__Source texts of formatted documents__:
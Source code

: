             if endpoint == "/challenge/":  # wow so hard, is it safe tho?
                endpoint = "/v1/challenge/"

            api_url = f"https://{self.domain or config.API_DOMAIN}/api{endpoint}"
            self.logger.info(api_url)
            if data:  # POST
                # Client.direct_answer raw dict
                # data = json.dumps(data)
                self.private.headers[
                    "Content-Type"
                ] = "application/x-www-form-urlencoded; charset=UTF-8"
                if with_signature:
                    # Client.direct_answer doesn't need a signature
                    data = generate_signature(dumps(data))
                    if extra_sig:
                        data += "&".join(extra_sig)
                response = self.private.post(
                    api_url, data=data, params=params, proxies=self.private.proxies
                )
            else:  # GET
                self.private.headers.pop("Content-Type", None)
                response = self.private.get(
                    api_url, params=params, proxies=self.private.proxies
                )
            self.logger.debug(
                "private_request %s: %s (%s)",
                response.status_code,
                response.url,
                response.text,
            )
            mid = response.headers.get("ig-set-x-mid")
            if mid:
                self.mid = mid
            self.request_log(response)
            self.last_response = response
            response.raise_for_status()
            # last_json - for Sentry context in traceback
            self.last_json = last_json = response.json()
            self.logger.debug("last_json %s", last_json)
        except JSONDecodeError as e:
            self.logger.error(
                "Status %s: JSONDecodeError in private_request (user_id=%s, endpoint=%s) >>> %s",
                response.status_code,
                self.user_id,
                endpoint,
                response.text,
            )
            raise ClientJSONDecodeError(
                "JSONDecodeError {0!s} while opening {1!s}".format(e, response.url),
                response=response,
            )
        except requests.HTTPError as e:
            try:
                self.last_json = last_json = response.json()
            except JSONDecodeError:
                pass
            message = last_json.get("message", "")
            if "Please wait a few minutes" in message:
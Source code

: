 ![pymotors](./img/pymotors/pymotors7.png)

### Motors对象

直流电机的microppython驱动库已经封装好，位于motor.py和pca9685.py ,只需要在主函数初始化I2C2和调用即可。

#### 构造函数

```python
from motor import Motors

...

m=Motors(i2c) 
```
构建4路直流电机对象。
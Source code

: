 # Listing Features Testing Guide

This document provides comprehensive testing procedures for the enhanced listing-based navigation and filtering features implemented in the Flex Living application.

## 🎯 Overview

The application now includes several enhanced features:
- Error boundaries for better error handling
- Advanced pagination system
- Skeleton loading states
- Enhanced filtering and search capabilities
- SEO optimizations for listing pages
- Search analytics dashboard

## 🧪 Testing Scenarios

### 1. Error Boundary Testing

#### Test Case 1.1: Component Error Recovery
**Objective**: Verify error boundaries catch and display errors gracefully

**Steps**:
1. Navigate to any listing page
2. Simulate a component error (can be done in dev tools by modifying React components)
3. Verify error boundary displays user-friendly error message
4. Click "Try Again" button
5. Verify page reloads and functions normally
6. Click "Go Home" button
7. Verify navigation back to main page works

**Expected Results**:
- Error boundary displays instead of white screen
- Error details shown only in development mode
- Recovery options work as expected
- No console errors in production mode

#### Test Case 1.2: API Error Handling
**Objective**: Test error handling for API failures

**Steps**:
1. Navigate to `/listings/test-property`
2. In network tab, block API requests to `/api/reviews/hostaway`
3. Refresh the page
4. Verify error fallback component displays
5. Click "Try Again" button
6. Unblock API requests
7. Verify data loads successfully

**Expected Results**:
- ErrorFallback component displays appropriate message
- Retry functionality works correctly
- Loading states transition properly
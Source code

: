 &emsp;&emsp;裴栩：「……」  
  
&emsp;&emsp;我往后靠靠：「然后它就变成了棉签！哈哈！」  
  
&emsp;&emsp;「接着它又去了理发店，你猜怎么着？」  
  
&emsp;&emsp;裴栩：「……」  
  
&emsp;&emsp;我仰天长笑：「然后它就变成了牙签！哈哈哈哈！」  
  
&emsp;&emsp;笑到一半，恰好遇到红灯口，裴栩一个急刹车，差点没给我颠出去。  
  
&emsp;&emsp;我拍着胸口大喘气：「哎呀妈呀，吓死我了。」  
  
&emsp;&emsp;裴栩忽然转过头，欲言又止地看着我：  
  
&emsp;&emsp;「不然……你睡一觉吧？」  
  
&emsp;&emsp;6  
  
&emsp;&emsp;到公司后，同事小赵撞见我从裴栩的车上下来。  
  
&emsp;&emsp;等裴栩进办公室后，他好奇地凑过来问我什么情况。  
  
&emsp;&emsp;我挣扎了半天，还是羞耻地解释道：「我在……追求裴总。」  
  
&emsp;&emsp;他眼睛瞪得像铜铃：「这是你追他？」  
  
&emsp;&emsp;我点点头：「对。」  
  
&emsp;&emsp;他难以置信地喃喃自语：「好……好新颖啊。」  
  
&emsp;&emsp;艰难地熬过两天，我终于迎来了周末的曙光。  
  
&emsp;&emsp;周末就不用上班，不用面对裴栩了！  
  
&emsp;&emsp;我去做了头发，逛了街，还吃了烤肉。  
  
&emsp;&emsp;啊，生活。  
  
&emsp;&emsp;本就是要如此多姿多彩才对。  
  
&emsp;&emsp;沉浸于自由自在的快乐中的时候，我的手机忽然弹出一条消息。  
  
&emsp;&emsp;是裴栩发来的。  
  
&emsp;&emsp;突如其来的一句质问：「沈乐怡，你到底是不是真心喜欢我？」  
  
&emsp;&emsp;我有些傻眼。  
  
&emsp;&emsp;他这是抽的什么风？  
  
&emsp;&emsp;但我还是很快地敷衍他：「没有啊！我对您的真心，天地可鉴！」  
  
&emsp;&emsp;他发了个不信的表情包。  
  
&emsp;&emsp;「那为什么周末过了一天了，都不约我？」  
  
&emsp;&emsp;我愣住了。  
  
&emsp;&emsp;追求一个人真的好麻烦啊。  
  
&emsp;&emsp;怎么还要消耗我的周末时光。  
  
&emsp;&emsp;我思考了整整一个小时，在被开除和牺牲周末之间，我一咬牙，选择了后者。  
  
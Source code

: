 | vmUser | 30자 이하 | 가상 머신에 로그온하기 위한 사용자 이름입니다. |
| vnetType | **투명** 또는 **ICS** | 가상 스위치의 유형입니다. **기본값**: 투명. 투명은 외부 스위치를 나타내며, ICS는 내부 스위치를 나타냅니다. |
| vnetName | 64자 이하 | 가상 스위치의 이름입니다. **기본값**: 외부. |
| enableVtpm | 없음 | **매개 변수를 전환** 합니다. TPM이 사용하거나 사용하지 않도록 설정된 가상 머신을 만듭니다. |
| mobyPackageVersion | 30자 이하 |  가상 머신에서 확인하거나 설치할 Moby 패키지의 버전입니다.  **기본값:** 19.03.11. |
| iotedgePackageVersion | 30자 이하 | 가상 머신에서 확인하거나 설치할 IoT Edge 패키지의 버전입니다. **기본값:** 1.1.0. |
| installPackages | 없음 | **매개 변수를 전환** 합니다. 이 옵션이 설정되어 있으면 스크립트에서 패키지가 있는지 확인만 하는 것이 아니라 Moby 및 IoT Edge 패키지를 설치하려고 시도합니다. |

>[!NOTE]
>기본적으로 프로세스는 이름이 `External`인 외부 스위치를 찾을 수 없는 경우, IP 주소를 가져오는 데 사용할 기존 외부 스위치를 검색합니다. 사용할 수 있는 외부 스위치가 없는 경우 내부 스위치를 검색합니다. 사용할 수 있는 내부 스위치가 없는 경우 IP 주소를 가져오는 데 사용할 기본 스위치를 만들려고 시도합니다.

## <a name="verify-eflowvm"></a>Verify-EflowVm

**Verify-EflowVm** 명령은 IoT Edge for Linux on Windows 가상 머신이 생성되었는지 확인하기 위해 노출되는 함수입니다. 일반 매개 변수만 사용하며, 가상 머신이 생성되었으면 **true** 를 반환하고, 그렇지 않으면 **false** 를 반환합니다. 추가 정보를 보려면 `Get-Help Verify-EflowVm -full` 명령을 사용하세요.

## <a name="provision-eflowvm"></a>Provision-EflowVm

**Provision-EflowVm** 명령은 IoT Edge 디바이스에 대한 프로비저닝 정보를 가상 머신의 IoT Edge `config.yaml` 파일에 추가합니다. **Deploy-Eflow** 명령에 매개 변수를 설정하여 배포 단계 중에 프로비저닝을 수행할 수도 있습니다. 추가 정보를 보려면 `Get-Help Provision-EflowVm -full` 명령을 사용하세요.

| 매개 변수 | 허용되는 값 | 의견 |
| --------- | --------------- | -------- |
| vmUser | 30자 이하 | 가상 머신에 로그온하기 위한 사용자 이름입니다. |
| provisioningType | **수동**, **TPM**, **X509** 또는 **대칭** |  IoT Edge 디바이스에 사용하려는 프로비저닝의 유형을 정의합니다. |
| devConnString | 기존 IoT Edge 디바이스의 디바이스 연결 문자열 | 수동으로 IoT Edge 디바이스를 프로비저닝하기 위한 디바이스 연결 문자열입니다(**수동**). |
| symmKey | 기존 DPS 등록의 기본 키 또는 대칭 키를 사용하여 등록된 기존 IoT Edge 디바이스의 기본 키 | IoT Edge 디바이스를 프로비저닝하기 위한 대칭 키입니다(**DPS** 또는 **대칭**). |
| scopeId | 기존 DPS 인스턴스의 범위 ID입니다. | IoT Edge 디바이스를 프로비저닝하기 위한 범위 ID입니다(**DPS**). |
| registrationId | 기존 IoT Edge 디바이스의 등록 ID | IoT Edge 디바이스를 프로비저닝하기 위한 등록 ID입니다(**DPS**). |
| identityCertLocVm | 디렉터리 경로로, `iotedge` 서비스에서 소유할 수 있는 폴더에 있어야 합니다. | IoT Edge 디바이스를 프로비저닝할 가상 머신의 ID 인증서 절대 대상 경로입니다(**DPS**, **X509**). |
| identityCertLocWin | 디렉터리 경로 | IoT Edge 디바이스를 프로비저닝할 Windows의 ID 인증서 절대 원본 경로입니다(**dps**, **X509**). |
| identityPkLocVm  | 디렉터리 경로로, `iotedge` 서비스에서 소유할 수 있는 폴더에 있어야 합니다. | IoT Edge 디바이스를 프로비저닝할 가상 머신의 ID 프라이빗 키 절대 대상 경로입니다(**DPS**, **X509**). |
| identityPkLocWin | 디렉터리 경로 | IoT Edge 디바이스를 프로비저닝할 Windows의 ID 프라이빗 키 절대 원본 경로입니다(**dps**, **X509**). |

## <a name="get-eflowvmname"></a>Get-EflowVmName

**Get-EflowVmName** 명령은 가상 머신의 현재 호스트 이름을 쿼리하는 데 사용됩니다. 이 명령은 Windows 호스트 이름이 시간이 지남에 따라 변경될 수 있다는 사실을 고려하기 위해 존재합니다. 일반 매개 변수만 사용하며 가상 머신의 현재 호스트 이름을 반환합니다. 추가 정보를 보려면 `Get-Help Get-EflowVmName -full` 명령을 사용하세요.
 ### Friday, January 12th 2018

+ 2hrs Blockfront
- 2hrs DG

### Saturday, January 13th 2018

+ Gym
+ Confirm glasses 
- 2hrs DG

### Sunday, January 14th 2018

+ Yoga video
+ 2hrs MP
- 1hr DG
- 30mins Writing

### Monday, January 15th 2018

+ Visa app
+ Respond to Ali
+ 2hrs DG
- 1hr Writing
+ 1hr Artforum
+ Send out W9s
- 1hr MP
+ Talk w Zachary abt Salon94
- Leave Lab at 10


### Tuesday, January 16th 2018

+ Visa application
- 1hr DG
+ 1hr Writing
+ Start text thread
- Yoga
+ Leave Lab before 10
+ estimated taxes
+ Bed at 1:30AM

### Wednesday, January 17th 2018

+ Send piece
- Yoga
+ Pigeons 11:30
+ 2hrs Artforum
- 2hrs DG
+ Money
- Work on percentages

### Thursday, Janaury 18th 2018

__WHAT TO WORK ON__:
Using the data above, restate word for word the lines from its opening line through the line that contains "api_url, data=data, params=params, proxies=self.private.proxies", and no more.

__RESPONSE__:
Source code

:             if endpoint == "/challenge/":  # wow so hard, is it safe tho?
                endpoint = "/v1/challenge/"

            api_url = f"https://{self.domain or config.API_DOMAIN}/api{endpoint}"
            self.logger.info(api_url)
            if data:  # POST
                # Client.direct_answer raw dict
                # data = json.dumps(data)
                self.private.headers[
                    "Content-Type"
                ] = "application/x-www-form-urlencoded; charset=UTF-8"
                if with_signature:
                    # Client.direct_answer doesn't need a signature
                    data = generate_signature(dumps(data))
                    if extra_sig:
                        data += "&".join(extra_sig)
                response = self.private.post(
                    api_url, data=data, params=params, proxies=self.private.proxies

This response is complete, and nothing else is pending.